John Housmand combines elements in such a unique way that the integrity of the natural materials is not lost but rather enhanced by the introduction of man-made components such as glass or acrylic. A thin piece of wood wraps around an acrylic box giving the furniture piece depth and complexity.
If you ever think the wheel cannot be recreated, check out the work of Duffy London, a product design studio in England. The products they create are unique to say the least, many times creating an optical illusion that begs for a double take. The abyss table is my personal favorite, where a CNC machine has been used in the most imaginative way to create a three dimensional typography beneath floating blue glass.
Hudson Furniture is known for taking basic resources and fabricating them in the most extraordinary manner. This little side table brings some bling to a room by its metallic quality and by the juxtaposition of smooth vs. very rough surfaces.

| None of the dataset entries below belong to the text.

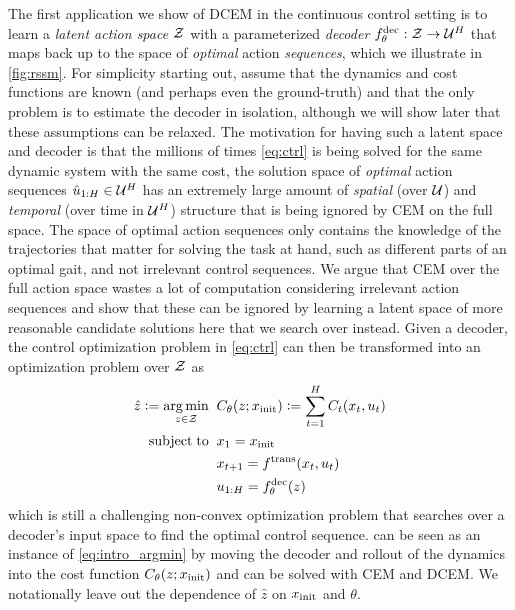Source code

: \documentclass{article}
\begin{document}
The first application we show of DCEM in the continuous control
setting is to learn a \emph{latent action space} ${\mathcal{Z}}$
with a parameterized \emph{decoder} $f^{\mathrm{dec}}_\theta: {\mathcal{Z}}\rightarrow{\mathcal{U}}^H$
that maps back up to the space of \emph{optimal} action \emph{sequences},
which we illustrate in \cref{fig:rssm}.
For simplicity starting out, assume that the dynamics and cost
functions are known (and perhaps even the ground-truth)
and that the only problem is to estimate the decoder in isolation,
although we will show later that these assumptions can be relaxed.
The motivation for having such a latent space and decoder is
that the millions of times \cref{eq:ctrl} is being solved
for the same dynamic system with the same cost,
the solution space of \emph{optimal} action sequences
$\hat u_{1:H}\in{\mathcal{U}}^H$
has an extremely large amount of \emph{spatial} (over ${\mathcal{U}}$)
and \emph{temporal} (over time in ${\mathcal{U}}^H$) structure that
is being ignored by CEM on the full space.
The space of optimal action sequences only contains the
knowledge of the trajectories that matter for solving the
task at hand, such as different parts of an optimal gait,
and not irrelevant control sequences.
We argue that CEM over the full action space wastes a lot
of computation considering irrelevant action sequences and
show that these can be ignored by learning a latent space
of more reasonable candidate solutions here that
we search over instead.
Given a decoder, the control optimization problem in
\cref{eq:ctrl} can then be transformed into an optimization
problem over ${\mathcal{Z}}$ as
\begin{equation}
  \begin{split}
    \hat z \vcentcolon= \operatorname*{arg\,min}_{z\in {\mathcal{Z}}} \;\; & C_\theta(z; x_{\rm init}) \vcentcolon=\sum_{t=1}^H  C_{t}(x_t, u_t) \\
    \;\; \operatorname*{subject\;to} \;\; & x_1 = x_{\rm init} \\
    & x_{t+1} = f^{\mathrm{trans}}(x_t, u_t) \\
    & u_{1:H}=f^{\mathrm{dec}}_\theta(z)
  \end{split}
  \label{eq:emb_ctrl}
\end{equation}
which is still a challenging non-convex optimization problem
that searches over a decoder's input space to find the
optimal control sequence.
 can be seen as an instance of
\cref{eq:intro_argmin} by moving the decoder and
rollout of the dynamics into the cost function $C_\theta(z; x_{\rm init})$
and can be solved with CEM and DCEM.
We notationally leave out the dependence of $\hat z$
on $x_{\rm init}$ and $\theta$.
\end{document}
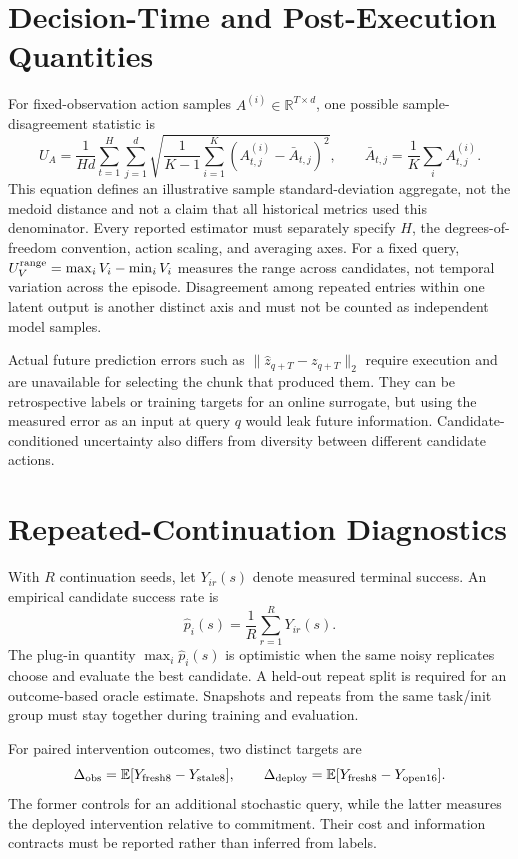 \documentclass{article}
\newcommand{\R}{\mathbb{R}}
\newcommand{\E}{\mathbb{E}}
\begin{document}



\appendix
\section{Decision-Time and Post-Execution Quantities}
For fixed-observation action samples $A^{(i)}\in\R^{T\times d}$, one possible
sample-disagreement statistic is
\begin{equation}
 U_A=\frac{1}{Hd}\sum_{t=1}^{H}\sum_{j=1}^{d}
 \sqrt{\frac{1}{K-1}\sum_{i=1}^{K}
     (A^{(i)}_{t,j}-\bar A_{t,j})^2},\qquad
 \bar A_{t,j}=\frac1K\sum_iA^{(i)}_{t,j}.
 \label{eq:uncertainty-example}
\end{equation}
This equation defines an illustrative sample standard-deviation aggregate,
not the medoid distance and not a claim that all historical metrics used
this denominator. Every reported estimator must separately specify $H$, the
degrees-of-freedom convention, action scaling, and averaging axes.
For a fixed query, $U_V^{\rm range}=\max_iV_i-\min_iV_i$ measures the range
across candidates, not temporal variation across the episode. Disagreement
among repeated entries within one latent output is another distinct axis and
must not be counted as independent model samples.

Actual future prediction errors such as
$\|\widehat z_{q+T}-z_{q+T}\|_2$ require execution and are unavailable for
selecting the chunk that produced them. They can be retrospective labels or
training targets for an online surrogate, but using the measured error as an
input at query $q$ would leak future information. Candidate-conditioned
uncertainty also differs from diversity between different candidate actions.

\section{Repeated-Continuation Diagnostics}
With $R$ continuation seeds, let $Y_{ir}(s)$ denote measured terminal success.
An empirical candidate success rate is
\begin{equation}
 \hat p_i(s)=\frac1R\sum_{r=1}^{R}Y_{ir}(s).
\end{equation}
The plug-in quantity $\max_i\hat p_i(s)$ is optimistic when the same noisy
replicates choose and evaluate the best candidate. A held-out repeat split
is required for an outcome-based oracle estimate. Snapshots and repeats from
the same task/init group must stay together during training and evaluation.

For paired intervention outcomes, two distinct targets are
\begin{equation}
 \Delta_{\rm obs}=\E[Y_{\rm fresh8}-Y_{\rm stale8}],\qquad
 \Delta_{\rm deploy}=\E[Y_{\rm fresh8}-Y_{\rm open16}].
\end{equation}
The former controls for an additional stochastic query, while the latter
measures the deployed intervention relative to commitment. Their cost and
information contracts must be reported rather than inferred from labels.
\end{document}
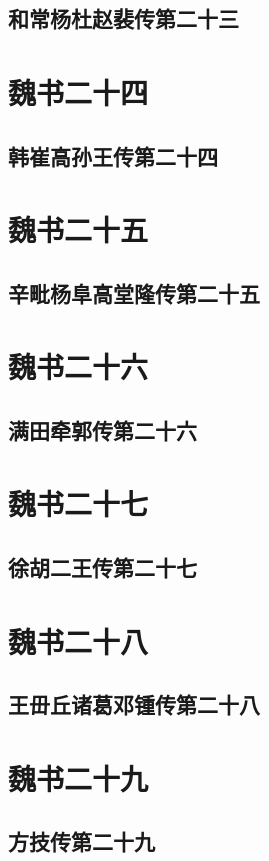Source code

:\documentclass[12pt,UTF8]{ctexbook}
\begin{document}
\chapter{和常杨杜赵裴传第二十三}

\part{魏书二十四}
\chapter{韩崔高孙王传第二十四}

\part{魏书二十五}
\chapter{辛毗杨阜高堂隆传第二十五}

\part{魏书二十六}
\chapter{满田牵郭传第二十六}

\part{魏书二十七}
\chapter{徐胡二王传第二十七}

\part{魏书二十八}
\chapter{王毌丘诸葛邓锺传第二十八}

\part{魏书二十九}
\chapter{方技传第二十九}
\end{document}
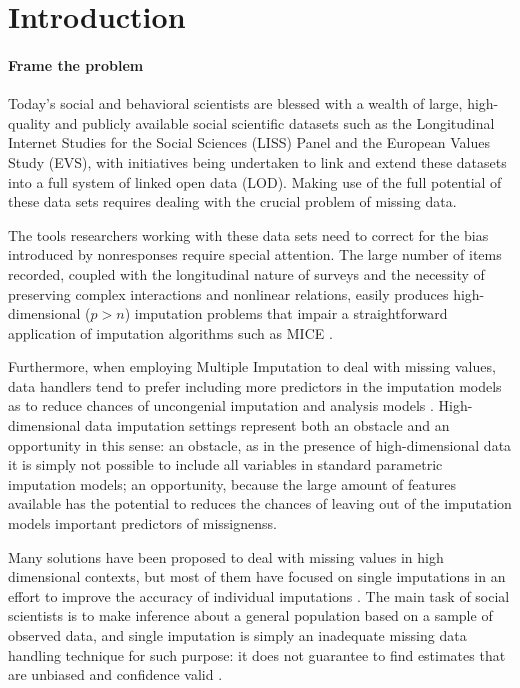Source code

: \maketitle
\section{Introduction}

\paragraph{Frame the problem}

	Today’s social and behavioral scientists are blessed with a wealth of large, high-quality and publicly available social scientific datasets such as the Longitudinal Internet Studies for the Social Sciences (LISS) Panel and the European Values Study (EVS), with initiatives being undertaken to link and extend these datasets into a full system of linked open data (LOD). Making use of the full potential of these data sets requires dealing with the crucial problem of missing data. 

	The tools researchers working with these data sets need to correct for the bias introduced by nonresponses 
require special attention. The large number of items recorded, coupled with the longitudinal nature of surveys and the necessity
of preserving complex interactions and nonlinear relations, easily produces high-dimensional ($p>n$) imputation 
problems that impair a straightforward application of imputation algorithms such as MICE \citep{vanBuuren:2012}.

	Furthermore, when employing Multiple Imputation to deal with missing values, data handlers tend to prefer including more
predictors in the imputation models as to reduce chances of uncongenial imputation and analysis models \citep{meng:1994}.
High-dimensional data imputation settings represent both an obstacle and an opportunity in this sense: an 
obstacle, as in the presence of high-dimensional data it is simply not possible to include all variables in standard parametric
imputation models; an opportunity, because the large amount of features available has the potential to reduces the chances of 
leaving out of the imputation models important predictors of missignenss.

	Many solutions have been proposed to deal with missing values in high dimensional contexts, but most of them
have focused on single imputations in an effort to improve the accuracy of individual imputations \citep{kimEtAl:2005, 
stekhovenBuhlmann:2011, d'ambrosioEtAl:2012}.
The main task of social scientists is to make inference about a general population based on a sample of observed 
data, and single imputation is simply an inadequate missing data handling technique for such purpose: it 
does not guarantee to find estimates that are unbiased and confidence valid \citep{rubin:1996}.

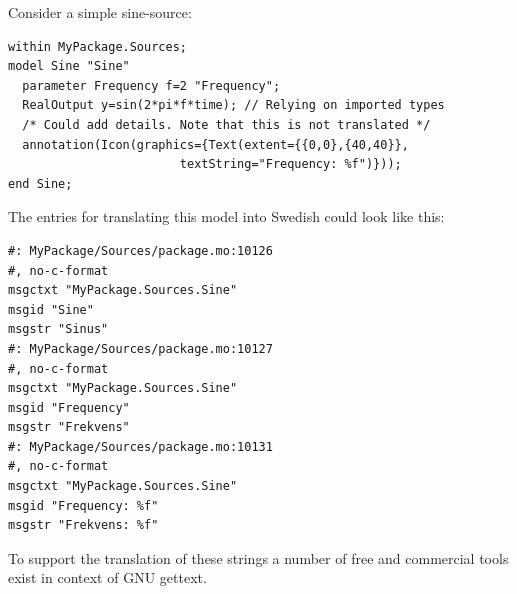 \begin{example}
Consider a simple sine-source:
\begin{lstlisting}[language=modelica]
within MyPackage.Sources;
model Sine "Sine"
  parameter Frequency f=2 "Frequency";
  RealOutput y=sin(2*pi*f*time); // Relying on imported types
  /* Could add details. Note that this is not translated */
  annotation(Icon(graphics={Text(extent={{0,0},{40,40}},
                        textString="Frequency: %f")}));
end Sine;
\end{lstlisting}
The entries for translating this model into Swedish could look like this:
\begin{lstlisting}
#: MyPackage/Sources/package.mo:10126
#, no-c-format
msgctxt "MyPackage.Sources.Sine"
msgid "Sine"
msgstr "Sinus"
#: MyPackage/Sources/package.mo:10127
#, no-c-format
msgctxt "MyPackage.Sources.Sine"
msgid "Frequency"
msgstr "Frekvens"
#: MyPackage/Sources/package.mo:10131
#, no-c-format
msgctxt "MyPackage.Sources.Sine"
msgid "Frequency: %f"
msgstr "Frekvens: %f"
\end{lstlisting}
\end{example}

\begin{nonnormative}
To support the translation of these strings a number of free and commercial tools exist in context of GNU gettext.
\end{nonnormative}
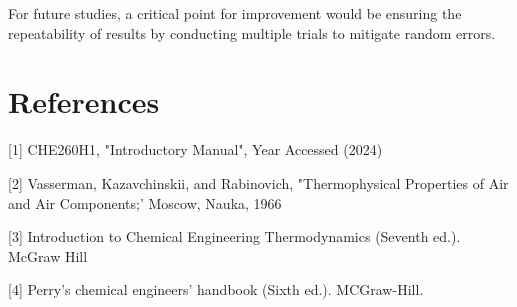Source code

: \documentclass[titlepage, twocolumn, 12pt]{article}
\begin{document}
For future studies, a critical point for improvement would be ensuring the repeatability of results by conducting multiple trials to mitigate random errors. 

\section{References}

[1] CHE260H1, "Introductory Manual", Year Accessed (2024)


[2] Vasserman, Kazavchinskii, and Rabinovich, "Thermophysical Properties of Air and Air Components;' Moscow, Nauka, 1966 


[3] Introduction to Chemical Engineering Thermodynamics (Seventh ed.). McGraw Hill 

[4] Perry's chemical engineers' handbook (Sixth ed.). MCGraw-Hill.
\end{document}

Live edge counters have been all the rage ever since they were installed in iconic public spaces like Nobu restaurant and the W Hotel. In the River Coffee Table by Greg Klassen, the raw edges are enhanced by a contouring blue glass sandwiched between two irregular sides. Right angles remain intact at the outer edge of the table, drawing attention to the detail that floats down the center.
Okay, maybe this table is made of a material that is not so “everyday.” It begs attention nonetheless. Natural beauties created by volcanic rock, this agate side table brings an elegance from the unique combination of colors that swirl together. The industrial base of the table mirrors the jagged edge of the agate slices, contrasting with the smooth, glass-like quality of the top surface.